The Big Short is an entertaining movie that is also educational as hell about what happened, from a technical perspective.

the legacy of the GFC in the US for mortgage lenders is PMI aka Personal Mortgage Insurance. this is a mandated insurance premium the borrower has to pay on top of principal+interest payments on a loan that is "riskier". that's right, the insurance on a riskier loan is paid for by the borrower, but the lender is the beneficiary if the borrower defaults.

it's a beautiful system for capital formations.

[–] Thordros@hexbear.net 16 points 2 weeks ago (1 children)

Everything you said is true, but framed from the perspective of the banks.

Reframed:

People who wanted to own a home went to their bank, expecting their bank to act in their best interests. That person in the office must be highly educated, and if I couldn't afford my new home, they would tell me. Right? And, surely, they must be regulated by the government! If they lied to me, there would be penalties! They're legally obligated to do that—right?

And that banker said, "Of course you can afford to buy a home! Hey, I know your credit history hasn't been great in the past, but you can do it!"

Then the bank did some finance wizardry (also known as crimes), and said those loans are extremely cool and good. And the whole thing collapsed when everybody else realized they weren't.

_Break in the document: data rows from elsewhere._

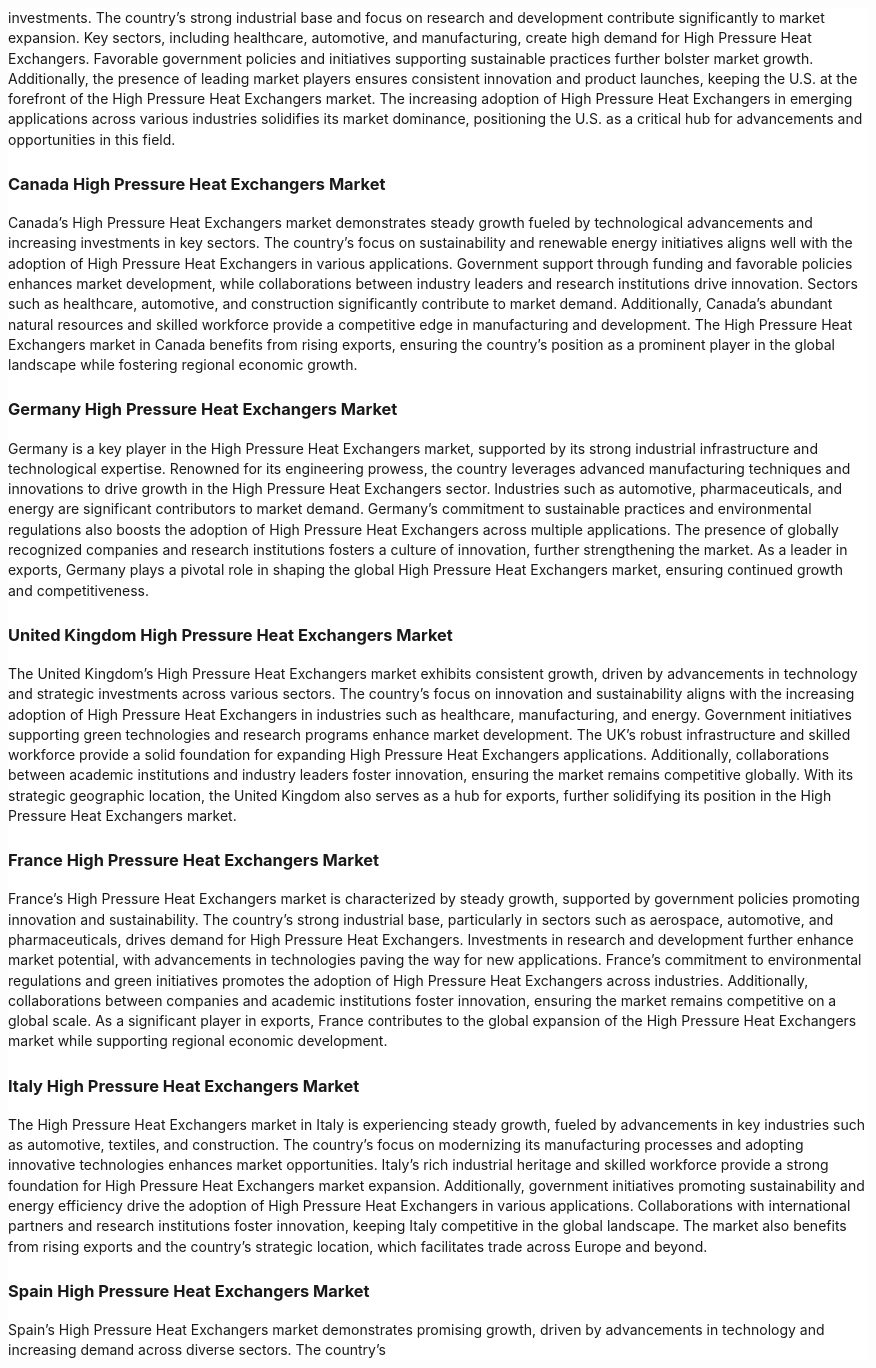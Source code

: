 investments. The country&rsquo;s strong industrial base and focus on research and development contribute significantly to market expansion. Key sectors, including healthcare, automotive, and manufacturing, create high demand for High Pressure Heat Exchangers. Favorable government policies and initiatives supporting sustainable practices further bolster market growth. Additionally, the presence of leading market players ensures consistent innovation and product launches, keeping the U.S. at the forefront of the High Pressure Heat Exchangers market. The increasing adoption of High Pressure Heat Exchangers in emerging applications across various industries solidifies its market dominance, positioning the U.S. as a critical hub for advancements and opportunities in this field.</p><h3>Canada High Pressure Heat Exchangers Market</h3><p>Canada&rsquo;s High Pressure Heat Exchangers market demonstrates steady growth fueled by technological advancements and increasing investments in key sectors. The country&rsquo;s focus on sustainability and renewable energy initiatives aligns well with the adoption of High Pressure Heat Exchangers in various applications. Government support through funding and favorable policies enhances market development, while collaborations between industry leaders and research institutions drive innovation. Sectors such as healthcare, automotive, and construction significantly contribute to market demand. Additionally, Canada&rsquo;s abundant natural resources and skilled workforce provide a competitive edge in manufacturing and development. The High Pressure Heat Exchangers market in Canada benefits from rising exports, ensuring the country&rsquo;s position as a prominent player in the global landscape while fostering regional economic growth.</p><h3>Germany High Pressure Heat Exchangers Market</h3><p>Germany is a key player in the High Pressure Heat Exchangers market, supported by its strong industrial infrastructure and technological expertise. Renowned for its engineering prowess, the country leverages advanced manufacturing techniques and innovations to drive growth in the High Pressure Heat Exchangers sector. Industries such as automotive, pharmaceuticals, and energy are significant contributors to market demand. Germany&rsquo;s commitment to sustainable practices and environmental regulations also boosts the adoption of High Pressure Heat Exchangers across multiple applications. The presence of globally recognized companies and research institutions fosters a culture of innovation, further strengthening the market. As a leader in exports, Germany plays a pivotal role in shaping the global High Pressure Heat Exchangers market, ensuring continued growth and competitiveness.</p><h3>United Kingdom High Pressure Heat Exchangers Market</h3><p>The United Kingdom&rsquo;s High Pressure Heat Exchangers market exhibits consistent growth, driven by advancements in technology and strategic investments across various sectors. The country&rsquo;s focus on innovation and sustainability aligns with the increasing adoption of High Pressure Heat Exchangers in industries such as healthcare, manufacturing, and energy. Government initiatives supporting green technologies and research programs enhance market development. The UK&rsquo;s robust infrastructure and skilled workforce provide a solid foundation for expanding High Pressure Heat Exchangers applications. Additionally, collaborations between academic institutions and industry leaders foster innovation, ensuring the market remains competitive globally. With its strategic geographic location, the United Kingdom also serves as a hub for exports, further solidifying its position in the High Pressure Heat Exchangers market.</p><h3>France High Pressure Heat Exchangers Market</h3><p>France&rsquo;s High Pressure Heat Exchangers market is characterized by steady growth, supported by government policies promoting innovation and sustainability. The country&rsquo;s strong industrial base, particularly in sectors such as aerospace, automotive, and pharmaceuticals, drives demand for High Pressure Heat Exchangers. Investments in research and development further enhance market potential, with advancements in technologies paving the way for new applications. France&rsquo;s commitment to environmental regulations and green initiatives promotes the adoption of High Pressure Heat Exchangers across industries. Additionally, collaborations between companies and academic institutions foster innovation, ensuring the market remains competitive on a global scale. As a significant player in exports, France contributes to the global expansion of the High Pressure Heat Exchangers market while supporting regional economic development.</p><h3>Italy High Pressure Heat Exchangers Market</h3><p>The High Pressure Heat Exchangers market in Italy is experiencing steady growth, fueled by advancements in key industries such as automotive, textiles, and construction. The country&rsquo;s focus on modernizing its manufacturing processes and adopting innovative technologies enhances market opportunities. Italy&rsquo;s rich industrial heritage and skilled workforce provide a strong foundation for High Pressure Heat Exchangers market expansion. Additionally, government initiatives promoting sustainability and energy efficiency drive the adoption of High Pressure Heat Exchangers in various applications. Collaborations with international partners and research institutions foster innovation, keeping Italy competitive in the global landscape. The market also benefits from rising exports and the country&rsquo;s strategic location, which facilitates trade across Europe and beyond.</p><h3>Spain High Pressure Heat Exchangers Market</h3><p>Spain&rsquo;s High Pressure Heat Exchangers market demonstrates promising growth, driven by advancements in technology and increasing demand across diverse sectors. The country&rsquo;s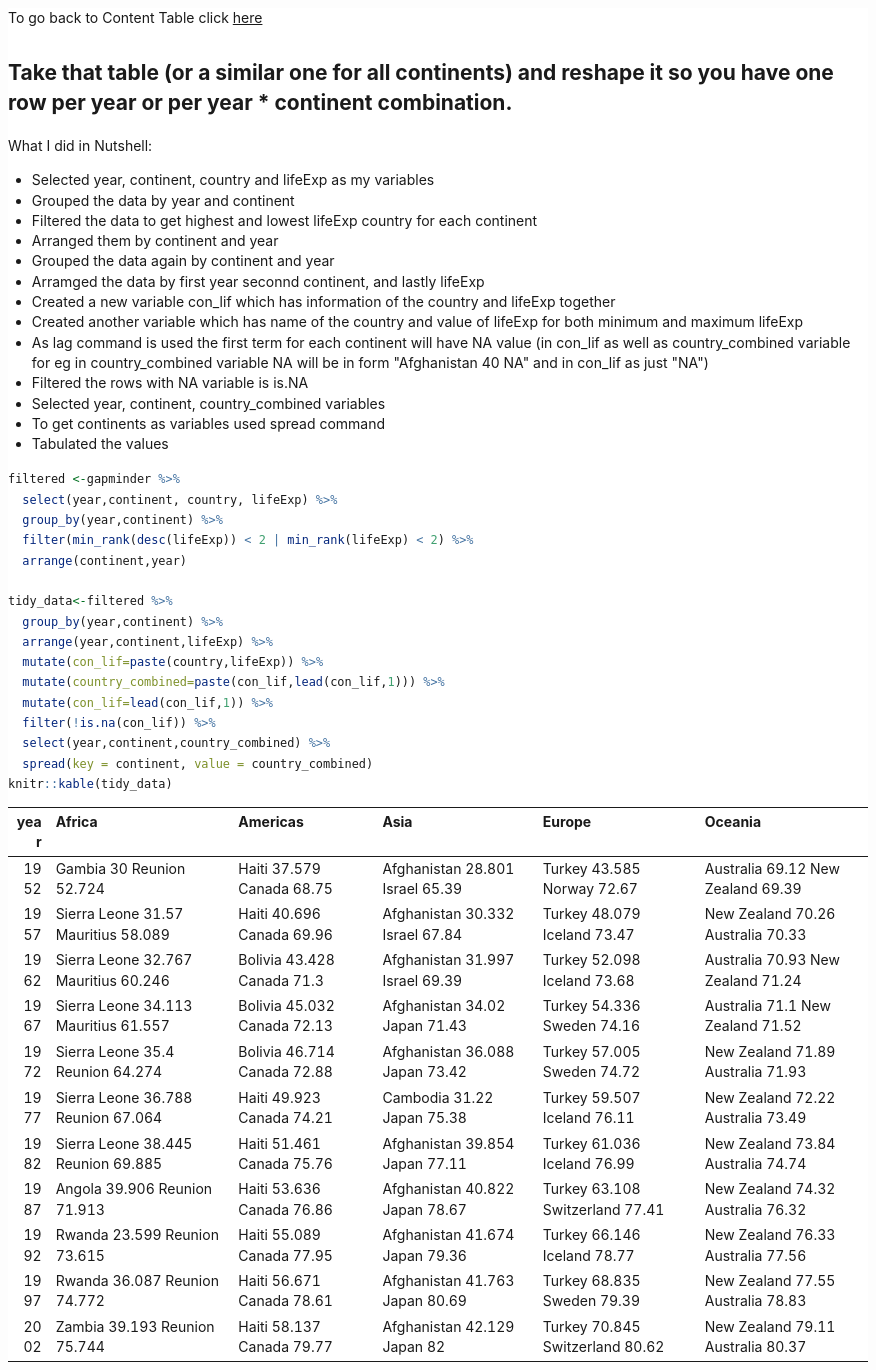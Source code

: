 To go back to Content Table click [here](#header)

<a name="header4"> </a>

Take that table (or a similar one for all continents) and reshape it so you have one row per year or per year \* continent combination.
---------------------------------------------------------------------------------------------------------------------------------------

What I did in Nutshell:

-   Selected year, continent, country and lifeExp as my variables
-   Grouped the data by year and continent
-   Filtered the data to get highest and lowest lifeExp country for each continent
-   Arranged them by continent and year
-   Grouped the data again by continent and year
-   Arramged the data by first year seconnd continent, and lastly lifeExp
-   Created a new variable con\_lif which has information of the country and lifeExp together
-   Created another variable which has name of the country and value of lifeExp for both minimum and maximum lifeExp
-   As lag command is used the first term for each continent will have NA value (in con\_lif as well as country\_combined variable for eg in country\_combined variable NA will be in form "Afghanistan 40 NA" and in con\_lif as just "NA")
-   Filtered the rows with NA variable is is.NA
-   Selected year, continent, country\_combined variables
-   To get continents as variables used spread command
-   Tabulated the values

``` r
filtered <-gapminder %>%
  select(year,continent, country, lifeExp) %>%
  group_by(year,continent) %>%
  filter(min_rank(desc(lifeExp)) < 2 | min_rank(lifeExp) < 2) %>% 
  arrange(continent,year)

tidy_data<-filtered %>%
  group_by(year,continent) %>%
  arrange(year,continent,lifeExp) %>% 
  mutate(con_lif=paste(country,lifeExp)) %>% 
  mutate(country_combined=paste(con_lif,lead(con_lif,1))) %>% 
  mutate(con_lif=lead(con_lif,1)) %>% 
  filter(!is.na(con_lif)) %>% 
  select(year,continent,country_combined) %>% 
  spread(key = continent, value = country_combined)
knitr::kable(tidy_data)
```

|  year| Africa                               | Americas                    | Asia                            | Europe                          | Oceania                             |
|-----:|:-------------------------------------|:----------------------------|:--------------------------------|:--------------------------------|:------------------------------------|
|  1952| Gambia 30 Reunion 52.724             | Haiti 37.579 Canada 68.75   | Afghanistan 28.801 Israel 65.39 | Turkey 43.585 Norway 72.67      | Australia 69.12 New Zealand 69.39   |
|  1957| Sierra Leone 31.57 Mauritius 58.089  | Haiti 40.696 Canada 69.96   | Afghanistan 30.332 Israel 67.84 | Turkey 48.079 Iceland 73.47     | New Zealand 70.26 Australia 70.33   |
|  1962| Sierra Leone 32.767 Mauritius 60.246 | Bolivia 43.428 Canada 71.3  | Afghanistan 31.997 Israel 69.39 | Turkey 52.098 Iceland 73.68     | Australia 70.93 New Zealand 71.24   |
|  1967| Sierra Leone 34.113 Mauritius 61.557 | Bolivia 45.032 Canada 72.13 | Afghanistan 34.02 Japan 71.43   | Turkey 54.336 Sweden 74.16      | Australia 71.1 New Zealand 71.52    |
|  1972| Sierra Leone 35.4 Reunion 64.274     | Bolivia 46.714 Canada 72.88 | Afghanistan 36.088 Japan 73.42  | Turkey 57.005 Sweden 74.72      | New Zealand 71.89 Australia 71.93   |
|  1977| Sierra Leone 36.788 Reunion 67.064   | Haiti 49.923 Canada 74.21   | Cambodia 31.22 Japan 75.38      | Turkey 59.507 Iceland 76.11     | New Zealand 72.22 Australia 73.49   |
|  1982| Sierra Leone 38.445 Reunion 69.885   | Haiti 51.461 Canada 75.76   | Afghanistan 39.854 Japan 77.11  | Turkey 61.036 Iceland 76.99     | New Zealand 73.84 Australia 74.74   |
|  1987| Angola 39.906 Reunion 71.913         | Haiti 53.636 Canada 76.86   | Afghanistan 40.822 Japan 78.67  | Turkey 63.108 Switzerland 77.41 | New Zealand 74.32 Australia 76.32   |
|  1992| Rwanda 23.599 Reunion 73.615         | Haiti 55.089 Canada 77.95   | Afghanistan 41.674 Japan 79.36  | Turkey 66.146 Iceland 78.77     | New Zealand 76.33 Australia 77.56   |
|  1997| Rwanda 36.087 Reunion 74.772         | Haiti 56.671 Canada 78.61   | Afghanistan 41.763 Japan 80.69  | Turkey 68.835 Sweden 79.39      | New Zealand 77.55 Australia 78.83   |
|  2002| Zambia 39.193 Reunion 75.744         | Haiti 58.137 Canada 79.77   | Afghanistan 42.129 Japan 82     | Turkey 70.845 Switzerland 80.62 | New Zealand 79.11 Australia 80.37   |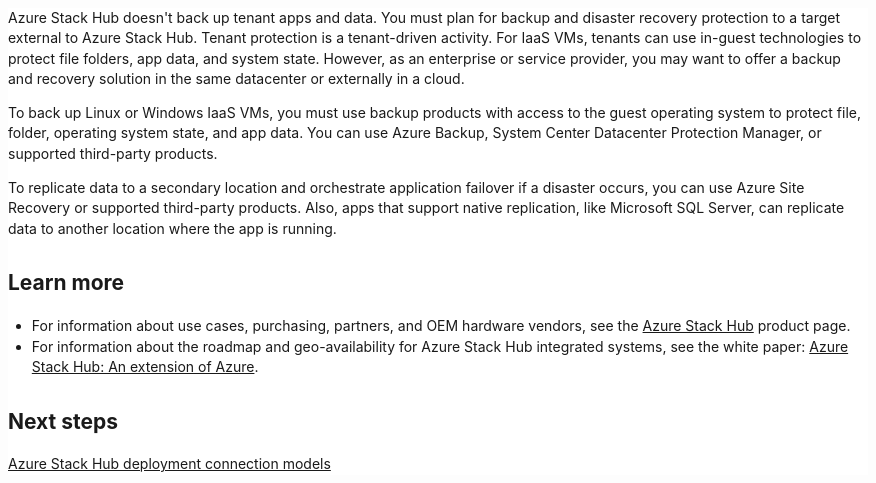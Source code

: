 Azure Stack Hub doesn't back up tenant apps and data. You must plan for backup and disaster recovery protection to a target external to Azure Stack Hub. Tenant protection is a tenant-driven activity. For IaaS VMs, tenants can use in-guest technologies to protect file folders, app data, and system state. However, as an enterprise or service provider, you may want to offer a backup and recovery solution in the same datacenter or externally in a cloud.

To back up Linux or Windows IaaS VMs, you must use backup products with access to the guest operating system to protect file, folder, operating system state, and app data. You can use Azure Backup, System Center Datacenter Protection Manager, or supported third-party products.

To replicate data to a secondary location and orchestrate application failover if a disaster occurs, you can use Azure Site Recovery or supported third-party products. Also, apps that support native replication, like Microsoft SQL Server, can replicate data to another location where the app is running.

## Learn more

- For information about use cases, purchasing, partners, and OEM hardware vendors, see the [Azure Stack Hub](https://azure.microsoft.com/overview/azure-stack/) product page.
- For information about the roadmap and geo-availability for Azure Stack Hub integrated systems, see the white paper: [Azure Stack Hub: An extension of Azure](https://azure.microsoft.com/resources/azure-stack-an-extension-of-azure/). 

## Next steps
[Azure Stack Hub deployment connection models](azure-stack-connection-models.md)
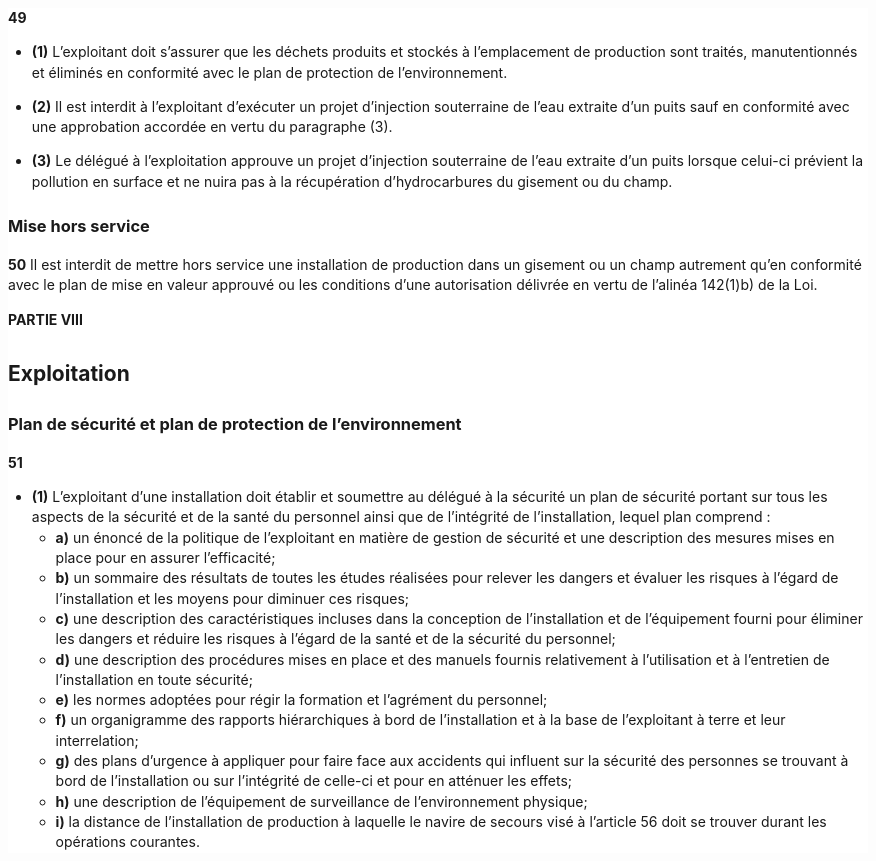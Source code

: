 
**49** 

- **(1)** L’exploitant doit s’assurer que les déchets produits et stockés à l’emplacement de production sont traités, manutentionnés et éliminés en conformité avec le plan de protection de l’environnement.

- **(2)** Il est interdit à l’exploitant d’exécuter un projet d’injection souterraine de l’eau extraite d’un puits sauf en conformité avec une approbation accordée en vertu du paragraphe (3).

- **(3)** Le délégué à l’exploitation approuve un projet d’injection souterraine de l’eau extraite d’un puits lorsque celui-ci prévient la pollution en surface et ne nuira pas à la récupération d’hydrocarbures du gisement ou du champ.




### Mise hors service


**50** Il est interdit de mettre hors service une installation de production dans un gisement ou un champ autrement qu’en conformité avec le plan de mise en valeur approuvé ou les conditions d’une autorisation délivrée en vertu de l’alinéa 142(1)b) de la Loi.




**PARTIE VIII** 
## Exploitation



### Plan de sécurité et plan de protection de l’environnement


**51** 

- **(1)** L’exploitant d’une installation doit établir et soumettre au délégué à la sécurité un plan de sécurité portant sur tous les aspects de la sécurité et de la santé du personnel ainsi que de l’intégrité de l’installation, lequel plan comprend :
	- **a)** un énoncé de la politique de l’exploitant en matière de gestion de sécurité et une description des mesures mises en place pour en assurer l’efficacité;
	- **b)** un sommaire des résultats de toutes les études réalisées pour relever les dangers et évaluer les risques à l’égard de l’installation et les moyens pour diminuer ces risques;
	- **c)** une description des caractéristiques incluses dans la conception de l’installation et de l’équipement fourni pour éliminer les dangers et réduire les risques à l’égard de la santé et de la sécurité du personnel;
	- **d)** une description des procédures mises en place et des manuels fournis relativement à l’utilisation et à l’entretien de l’installation en toute sécurité;
	- **e)** les normes adoptées pour régir la formation et l’agrément du personnel;
	- **f)** un organigramme des rapports hiérarchiques à bord de l’installation et à la base de l’exploitant à terre et leur interrelation;
	- **g)** des plans d’urgence à appliquer pour faire face aux accidents qui influent sur la sécurité des personnes se trouvant à bord de l’installation ou sur l’intégrité de celle-ci et pour en atténuer les effets;
	- **h)** une description de l’équipement de surveillance de l’environnement physique;
	- **i)** la distance de l’installation de production à laquelle le navire de secours visé à l’article 56 doit se trouver durant les opérations courantes.
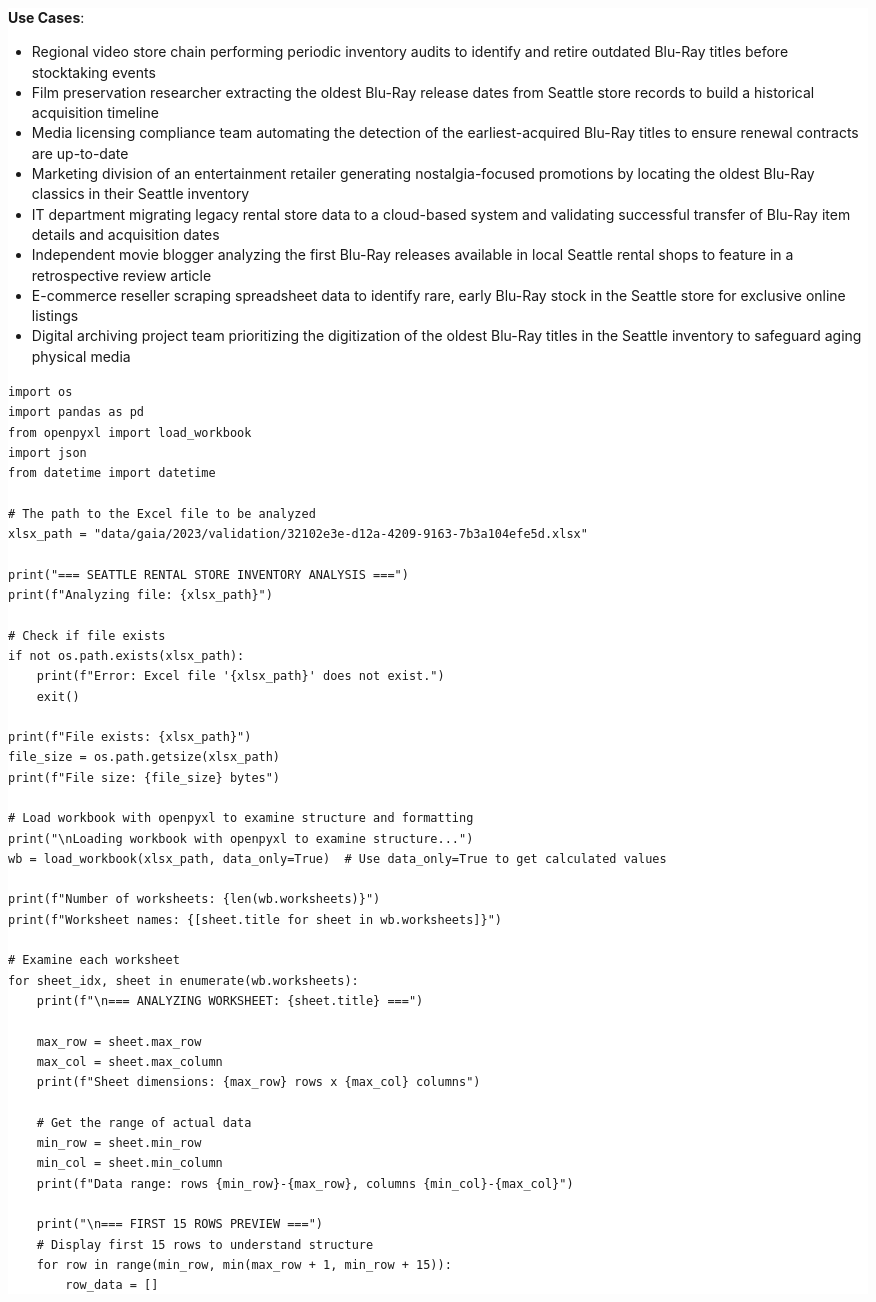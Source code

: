 **Use Cases**:
- Regional video store chain performing periodic inventory audits to identify and retire outdated Blu-Ray titles before stocktaking events
- Film preservation researcher extracting the oldest Blu-Ray release dates from Seattle store records to build a historical acquisition timeline
- Media licensing compliance team automating the detection of the earliest-acquired Blu-Ray titles to ensure renewal contracts are up-to-date
- Marketing division of an entertainment retailer generating nostalgia-focused promotions by locating the oldest Blu-Ray classics in their Seattle inventory
- IT department migrating legacy rental store data to a cloud-based system and validating successful transfer of Blu-Ray item details and acquisition dates
- Independent movie blogger analyzing the first Blu-Ray releases available in local Seattle rental shops to feature in a retrospective review article
- E-commerce reseller scraping spreadsheet data to identify rare, early Blu-Ray stock in the Seattle store for exclusive online listings
- Digital archiving project team prioritizing the digitization of the oldest Blu-Ray titles in the Seattle inventory to safeguard aging physical media

```
import os
import pandas as pd
from openpyxl import load_workbook
import json
from datetime import datetime

# The path to the Excel file to be analyzed
xlsx_path = "data/gaia/2023/validation/32102e3e-d12a-4209-9163-7b3a104efe5d.xlsx"

print("=== SEATTLE RENTAL STORE INVENTORY ANALYSIS ===")
print(f"Analyzing file: {xlsx_path}")

# Check if file exists
if not os.path.exists(xlsx_path):
    print(f"Error: Excel file '{xlsx_path}' does not exist.")
    exit()

print(f"File exists: {xlsx_path}")
file_size = os.path.getsize(xlsx_path)
print(f"File size: {file_size} bytes")

# Load workbook with openpyxl to examine structure and formatting
print("\nLoading workbook with openpyxl to examine structure...")
wb = load_workbook(xlsx_path, data_only=True)  # Use data_only=True to get calculated values

print(f"Number of worksheets: {len(wb.worksheets)}")
print(f"Worksheet names: {[sheet.title for sheet in wb.worksheets]}")

# Examine each worksheet
for sheet_idx, sheet in enumerate(wb.worksheets):
    print(f"\n=== ANALYZING WORKSHEET: {sheet.title} ===")
    
    max_row = sheet.max_row
    max_col = sheet.max_column
    print(f"Sheet dimensions: {max_row} rows x {max_col} columns")
    
    # Get the range of actual data
    min_row = sheet.min_row
    min_col = sheet.min_column
    print(f"Data range: rows {min_row}-{max_row}, columns {min_col}-{max_col}")
    
    print("\n=== FIRST 15 ROWS PREVIEW ===")
    # Display first 15 rows to understand structure
    for row in range(min_row, min(max_row + 1, min_row + 15)):
        row_data = []
```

[–] Terrarium@hexbear.net 4 points 1 week ago

Even more dramatically, the banks went to the proles and advertised that even with bad credit and small down payment you could get a mortgage, escaping your landlord and becoming housing secure.

[–] Terrarium@hexbear.net 6 points 1 week ago

Yes it was a fully top-down, banker-spun narrative for how people buying subprime mortgages were "irresponsible" rather than the massively overleveraged financialization of all mortgages, including subprime, by the banks. This is part of a common PR scheme by which to blame "consumers" and the poor for problems created by capitalism and the ruling class. Same as telling people to budget better when they complain about real wages dropping. Or to "sell-improve" if you've been unemployed and are desperate for a job. It's not that the fed created a baseline level of unemployment in the intetests of capital, it's that you didn't divine what skills were most in demand by capital 10 years before they needed them.

[–] TheSpectreOfGay@hexbear.net 4 points 2 weeks ago

I've heard it exclusively explained the same way, so probably

[–] Belly_Beanis@hexbear.net 2 points 1 week ago (1 children)

Something else to note: it was one of the largest thefts of black wealth in US history, if not the largest. People not only had their homes pulled out from under them, they were then made to pay the bank for the privilege.

Obama bailing out the banks (which had to be done), but then not punishing the bankers or then moving on to help people get their homes back, has caused trauma that won't ever get fixed. It was redlining all over again in 2008.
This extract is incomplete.